Slow-Cooker Beef Pot Roast

  • One oven bag
  • Small (about 1.5 lbs) beef chuck roast
  • 1/4 cup water
  • 1-2 tsp. Kosher salt
  • 1 tsp. ground black pepper
  • 2-3 cloves garlic, minced
  • 2 tsp. Worcestershire sauce
  • .
    Place chuck roast in oven bag. Add all other ingredients. Place oven bag in slow cooker. Lay the top of the bag over the edge of the cooker so that the lid will “seal” it.

    Slow-Cooker Pork Roast

  • One oven bag
  • Small (about 2 lbs.) Boston butt
  • Seasonings of choice, liberally sprinkled all over the roast (I used Tony Cachere’s—no big surprise there)
  • 1/2 cup water
  • One small onion, chopped into large pieces
  • .
    Season all sides of pork roast and place in oven bag. Add water and onion. Lay the top of the bag over the edge of the cooker so that the lid will “seal” it.

    I prepared both pieces of meat while still frozen and placed both bags in the slow cooker overnight. Before leaving for work this morning, I turned on the slow cooker to the Low setting (both pieces of meat were still about 50% frozen). And then I went to work. And to the gym. And to the grocery store. Ten hours later, when I got home, I could smell the absolutely amazing aroma of roasted meat out on my front porch before I’d even unlocked the door!
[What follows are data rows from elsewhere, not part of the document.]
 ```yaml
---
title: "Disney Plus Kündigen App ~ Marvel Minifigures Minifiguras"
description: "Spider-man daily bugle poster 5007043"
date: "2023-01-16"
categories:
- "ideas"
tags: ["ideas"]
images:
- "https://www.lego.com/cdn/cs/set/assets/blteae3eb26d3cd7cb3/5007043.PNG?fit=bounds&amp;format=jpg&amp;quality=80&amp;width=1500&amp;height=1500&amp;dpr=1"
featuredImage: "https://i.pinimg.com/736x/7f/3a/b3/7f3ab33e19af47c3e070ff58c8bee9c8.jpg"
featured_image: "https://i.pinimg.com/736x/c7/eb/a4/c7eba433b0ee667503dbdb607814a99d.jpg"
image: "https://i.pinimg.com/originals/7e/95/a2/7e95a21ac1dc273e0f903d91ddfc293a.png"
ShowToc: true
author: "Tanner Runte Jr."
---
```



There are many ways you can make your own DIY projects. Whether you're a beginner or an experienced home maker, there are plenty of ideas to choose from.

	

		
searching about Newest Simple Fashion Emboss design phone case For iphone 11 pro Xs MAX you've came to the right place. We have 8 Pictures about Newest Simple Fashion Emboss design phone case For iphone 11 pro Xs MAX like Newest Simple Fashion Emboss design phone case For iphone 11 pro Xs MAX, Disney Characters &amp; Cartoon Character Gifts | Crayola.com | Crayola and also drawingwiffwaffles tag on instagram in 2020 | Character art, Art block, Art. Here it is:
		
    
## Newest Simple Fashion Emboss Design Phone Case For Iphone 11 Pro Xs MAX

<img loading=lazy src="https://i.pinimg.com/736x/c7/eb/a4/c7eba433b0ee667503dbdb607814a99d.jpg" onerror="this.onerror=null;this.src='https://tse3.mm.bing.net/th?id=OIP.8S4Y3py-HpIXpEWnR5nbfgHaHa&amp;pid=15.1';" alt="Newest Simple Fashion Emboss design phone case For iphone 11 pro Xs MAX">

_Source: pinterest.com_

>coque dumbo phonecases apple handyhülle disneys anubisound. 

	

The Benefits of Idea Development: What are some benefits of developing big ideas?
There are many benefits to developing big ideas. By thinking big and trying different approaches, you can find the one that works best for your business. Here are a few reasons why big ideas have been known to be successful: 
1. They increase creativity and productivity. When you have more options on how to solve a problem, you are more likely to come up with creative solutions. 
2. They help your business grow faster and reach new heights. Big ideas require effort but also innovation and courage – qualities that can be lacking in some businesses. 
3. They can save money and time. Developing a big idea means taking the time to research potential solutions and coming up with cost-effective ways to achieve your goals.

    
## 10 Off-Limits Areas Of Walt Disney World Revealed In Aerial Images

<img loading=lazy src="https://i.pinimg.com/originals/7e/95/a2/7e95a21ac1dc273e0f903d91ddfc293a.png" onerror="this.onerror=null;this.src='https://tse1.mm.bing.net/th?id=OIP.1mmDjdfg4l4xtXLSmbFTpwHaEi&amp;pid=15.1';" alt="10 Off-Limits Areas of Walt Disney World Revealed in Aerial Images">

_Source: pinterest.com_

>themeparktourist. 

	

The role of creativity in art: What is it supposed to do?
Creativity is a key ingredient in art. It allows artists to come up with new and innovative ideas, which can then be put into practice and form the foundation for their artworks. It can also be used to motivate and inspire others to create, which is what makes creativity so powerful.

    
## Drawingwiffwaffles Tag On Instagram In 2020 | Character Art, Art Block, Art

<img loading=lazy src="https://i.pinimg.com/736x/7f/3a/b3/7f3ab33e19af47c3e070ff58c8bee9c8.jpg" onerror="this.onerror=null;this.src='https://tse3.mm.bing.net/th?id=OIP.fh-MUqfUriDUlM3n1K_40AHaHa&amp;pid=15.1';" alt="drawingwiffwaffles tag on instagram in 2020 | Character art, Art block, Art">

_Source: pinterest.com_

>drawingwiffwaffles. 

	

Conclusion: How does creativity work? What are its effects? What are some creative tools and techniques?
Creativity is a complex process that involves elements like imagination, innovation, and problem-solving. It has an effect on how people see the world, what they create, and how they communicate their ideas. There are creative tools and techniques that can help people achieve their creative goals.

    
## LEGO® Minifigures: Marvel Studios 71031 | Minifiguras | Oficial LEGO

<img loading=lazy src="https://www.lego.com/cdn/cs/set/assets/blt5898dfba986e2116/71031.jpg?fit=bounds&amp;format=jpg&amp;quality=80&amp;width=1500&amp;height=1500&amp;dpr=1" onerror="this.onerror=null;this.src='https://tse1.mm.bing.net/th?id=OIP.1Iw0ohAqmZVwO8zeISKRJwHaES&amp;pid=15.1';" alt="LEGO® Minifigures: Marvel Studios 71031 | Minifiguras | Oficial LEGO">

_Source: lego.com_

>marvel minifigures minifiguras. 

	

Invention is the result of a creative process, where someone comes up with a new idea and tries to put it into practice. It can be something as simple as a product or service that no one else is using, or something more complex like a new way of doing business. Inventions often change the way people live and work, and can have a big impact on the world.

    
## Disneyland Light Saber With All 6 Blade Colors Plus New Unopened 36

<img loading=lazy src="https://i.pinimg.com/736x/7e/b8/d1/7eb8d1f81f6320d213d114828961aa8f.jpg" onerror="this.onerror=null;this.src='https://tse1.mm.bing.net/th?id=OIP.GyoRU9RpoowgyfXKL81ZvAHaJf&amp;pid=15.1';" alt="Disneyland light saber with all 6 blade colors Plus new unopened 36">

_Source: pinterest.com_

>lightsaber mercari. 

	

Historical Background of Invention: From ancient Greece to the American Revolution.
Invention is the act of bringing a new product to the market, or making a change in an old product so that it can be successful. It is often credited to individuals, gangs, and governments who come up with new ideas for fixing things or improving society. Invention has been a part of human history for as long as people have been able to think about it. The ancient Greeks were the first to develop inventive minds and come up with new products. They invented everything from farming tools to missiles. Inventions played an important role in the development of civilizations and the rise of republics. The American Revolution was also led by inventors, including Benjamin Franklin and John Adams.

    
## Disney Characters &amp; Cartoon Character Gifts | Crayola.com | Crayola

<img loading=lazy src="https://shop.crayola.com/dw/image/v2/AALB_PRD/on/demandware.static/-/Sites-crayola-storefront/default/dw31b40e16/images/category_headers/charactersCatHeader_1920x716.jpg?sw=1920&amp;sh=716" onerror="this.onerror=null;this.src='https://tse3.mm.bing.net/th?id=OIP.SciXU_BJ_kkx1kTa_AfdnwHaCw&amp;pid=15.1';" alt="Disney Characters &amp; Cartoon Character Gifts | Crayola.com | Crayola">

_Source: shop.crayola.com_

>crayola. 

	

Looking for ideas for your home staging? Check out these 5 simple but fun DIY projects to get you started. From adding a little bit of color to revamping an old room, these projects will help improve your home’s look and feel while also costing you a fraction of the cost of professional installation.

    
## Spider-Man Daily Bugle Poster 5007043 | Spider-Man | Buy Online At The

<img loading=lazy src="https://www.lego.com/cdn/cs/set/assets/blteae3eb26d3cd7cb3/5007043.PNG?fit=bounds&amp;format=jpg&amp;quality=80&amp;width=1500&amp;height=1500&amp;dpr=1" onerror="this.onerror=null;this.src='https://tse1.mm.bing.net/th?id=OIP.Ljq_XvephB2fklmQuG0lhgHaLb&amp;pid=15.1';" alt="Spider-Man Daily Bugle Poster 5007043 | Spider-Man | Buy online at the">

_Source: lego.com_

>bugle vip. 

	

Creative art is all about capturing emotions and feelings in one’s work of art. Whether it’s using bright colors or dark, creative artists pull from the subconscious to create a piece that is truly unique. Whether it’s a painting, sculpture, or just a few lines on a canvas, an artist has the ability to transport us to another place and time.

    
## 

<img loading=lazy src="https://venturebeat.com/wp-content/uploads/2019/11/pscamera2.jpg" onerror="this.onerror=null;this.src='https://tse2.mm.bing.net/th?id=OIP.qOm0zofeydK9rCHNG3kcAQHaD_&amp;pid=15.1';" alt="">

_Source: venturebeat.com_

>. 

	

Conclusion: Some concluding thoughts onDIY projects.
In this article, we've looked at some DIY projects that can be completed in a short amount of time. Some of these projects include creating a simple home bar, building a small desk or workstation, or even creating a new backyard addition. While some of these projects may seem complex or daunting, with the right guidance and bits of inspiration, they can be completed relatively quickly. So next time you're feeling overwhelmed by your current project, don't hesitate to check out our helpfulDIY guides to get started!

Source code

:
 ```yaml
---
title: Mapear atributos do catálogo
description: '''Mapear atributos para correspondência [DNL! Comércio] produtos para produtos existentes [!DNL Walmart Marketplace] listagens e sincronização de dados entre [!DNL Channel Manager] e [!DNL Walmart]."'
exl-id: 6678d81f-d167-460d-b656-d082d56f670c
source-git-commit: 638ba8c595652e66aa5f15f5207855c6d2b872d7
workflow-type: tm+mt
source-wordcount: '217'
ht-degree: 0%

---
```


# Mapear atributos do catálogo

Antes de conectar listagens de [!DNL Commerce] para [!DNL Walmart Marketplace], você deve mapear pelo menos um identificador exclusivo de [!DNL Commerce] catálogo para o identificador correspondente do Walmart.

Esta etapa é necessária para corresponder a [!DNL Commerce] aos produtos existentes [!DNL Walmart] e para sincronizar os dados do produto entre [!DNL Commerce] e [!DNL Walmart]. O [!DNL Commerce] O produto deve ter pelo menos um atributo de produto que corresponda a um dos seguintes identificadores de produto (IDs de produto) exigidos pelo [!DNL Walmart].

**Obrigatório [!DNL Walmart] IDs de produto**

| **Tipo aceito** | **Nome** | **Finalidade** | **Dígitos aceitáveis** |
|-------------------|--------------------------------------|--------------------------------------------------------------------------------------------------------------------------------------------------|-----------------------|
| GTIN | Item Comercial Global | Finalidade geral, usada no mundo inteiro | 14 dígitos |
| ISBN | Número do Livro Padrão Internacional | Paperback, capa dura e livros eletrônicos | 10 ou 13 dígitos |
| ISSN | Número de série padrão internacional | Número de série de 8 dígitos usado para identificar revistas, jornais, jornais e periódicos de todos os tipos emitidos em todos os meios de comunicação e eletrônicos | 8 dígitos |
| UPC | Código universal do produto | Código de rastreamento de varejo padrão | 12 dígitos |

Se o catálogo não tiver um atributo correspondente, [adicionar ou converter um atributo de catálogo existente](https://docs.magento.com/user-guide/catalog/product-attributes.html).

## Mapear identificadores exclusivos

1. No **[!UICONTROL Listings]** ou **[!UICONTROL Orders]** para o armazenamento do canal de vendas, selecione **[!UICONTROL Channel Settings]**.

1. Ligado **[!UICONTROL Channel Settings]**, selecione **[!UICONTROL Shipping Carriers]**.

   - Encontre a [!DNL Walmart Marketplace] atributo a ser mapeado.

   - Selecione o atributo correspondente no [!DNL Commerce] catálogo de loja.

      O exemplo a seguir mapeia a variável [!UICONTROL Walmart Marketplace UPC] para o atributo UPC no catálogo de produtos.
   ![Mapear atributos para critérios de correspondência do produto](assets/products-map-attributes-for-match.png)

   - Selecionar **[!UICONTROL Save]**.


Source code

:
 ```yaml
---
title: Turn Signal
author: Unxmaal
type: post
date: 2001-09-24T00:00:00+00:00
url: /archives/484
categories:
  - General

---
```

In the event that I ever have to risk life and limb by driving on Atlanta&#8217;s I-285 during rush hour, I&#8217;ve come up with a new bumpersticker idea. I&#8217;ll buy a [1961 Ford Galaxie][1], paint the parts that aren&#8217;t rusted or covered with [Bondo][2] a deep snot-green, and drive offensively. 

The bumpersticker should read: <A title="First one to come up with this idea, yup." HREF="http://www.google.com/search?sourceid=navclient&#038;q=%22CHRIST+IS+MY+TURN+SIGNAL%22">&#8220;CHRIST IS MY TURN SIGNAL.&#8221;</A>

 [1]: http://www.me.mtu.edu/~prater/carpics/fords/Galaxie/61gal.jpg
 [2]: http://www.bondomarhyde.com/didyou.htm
    Here’s what the slow-cooker looked like with both in-bag roasts cozied up in it:

    #LowCarb Recipe: Pot Roast and Pork Roast--Getting Cozy in the Crock Pot

    Then when removed from their respective cooking bags:

    #LowCarb Recipe: Pot Roast and Pork Roast--Getting Cozy in the Crock Pot

    And then, of course, I had to have some of both (with some roasted cabbage leaves) for supper:

    #LowCarb Recipe: Pot Roast and Pork Roast--Getting Cozy in the Crock Pot
    (Looks like I accidentally got a greasy finger on the camera lens!)

    Both were cooked to falling-apart perfection. Both tasted wonderful. And now I have cooked meat to be able to make some other quick-fix meals this week, since I have something going on every day after work. And it will be nice to take something for a hot lunch at work a couple of days, too, instead of just my standby “lunch-meat roll-up” that I eat most days.

    There are 3 grams carbs for the garlic and Worcestershire sauce in the beef pot roast—so assuming 3 servings, count 1g carb per serving. Add whatever vegetables you like to it (just throw them in the bag for however long it takes them to cook through when you get home). Just be sure to account for those carbs.

    For the pork roast, a small onion has about 8 grams net carbs. However, most of that remains behind in the cooking liquid. A 2-pound roast like this yields a good 4 servings. Also, track how much and what seasonings you use for the pork roast. Seasonings add carbs as well. I’m counting 1 gram per serving for this, too.